*** EXCERPTED RECORDS Section Begins ***
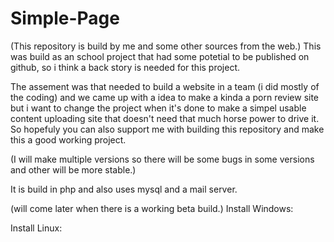 # Simple-Page

(This repository is build by me and some other sources from the web.)
This was build as an school project that had some potetial to be published on github, so i think a back story is needed for this project.

The assement was that needed to build a website in a team (i did mostly of the coding) and we came up with a idea to make a kinda a porn review site but i want to change the project when it's done to make a simpel usable content uploading site that doesn't need that much horse power to drive it. So hopefuly you can also support me with building this repository and make this a good working project.

(I will make multiple versions so there will be some bugs in some versions and other will be more stable.)


It is build in php and also uses mysql and a mail server.

(will come later when there is a working beta build.)
Install Windows:

Install Linux:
*** EXCERPTED RECORDS Section Ends ***
> [WORK TO COMPLETE]:
Would you retype the listing above exactly, omitting its pictures?

> [RESULT OF THIS EXERCISE]:
 # Simple-Page

(This repository is build by me and some other sources from the web.)
This was build as an school project that had some potetial to be published on github, so i think a back story is needed for this project.

The assement was that needed to build a website in a team (i did mostly of the coding) and we came up with a idea to make a kinda a porn review site but i want to change the project when it's done to make a simpel usable content uploading site that doesn't need that much horse power to drive it. So hopefuly you can also support me with building this repository and make this a good working project.

(I will make multiple versions so there will be some bugs in some versions and other will be more stable.)


It is build in php and also uses mysql and a mail server.

(will come later when there is a working beta build.)
Install Windows:

Install Linux:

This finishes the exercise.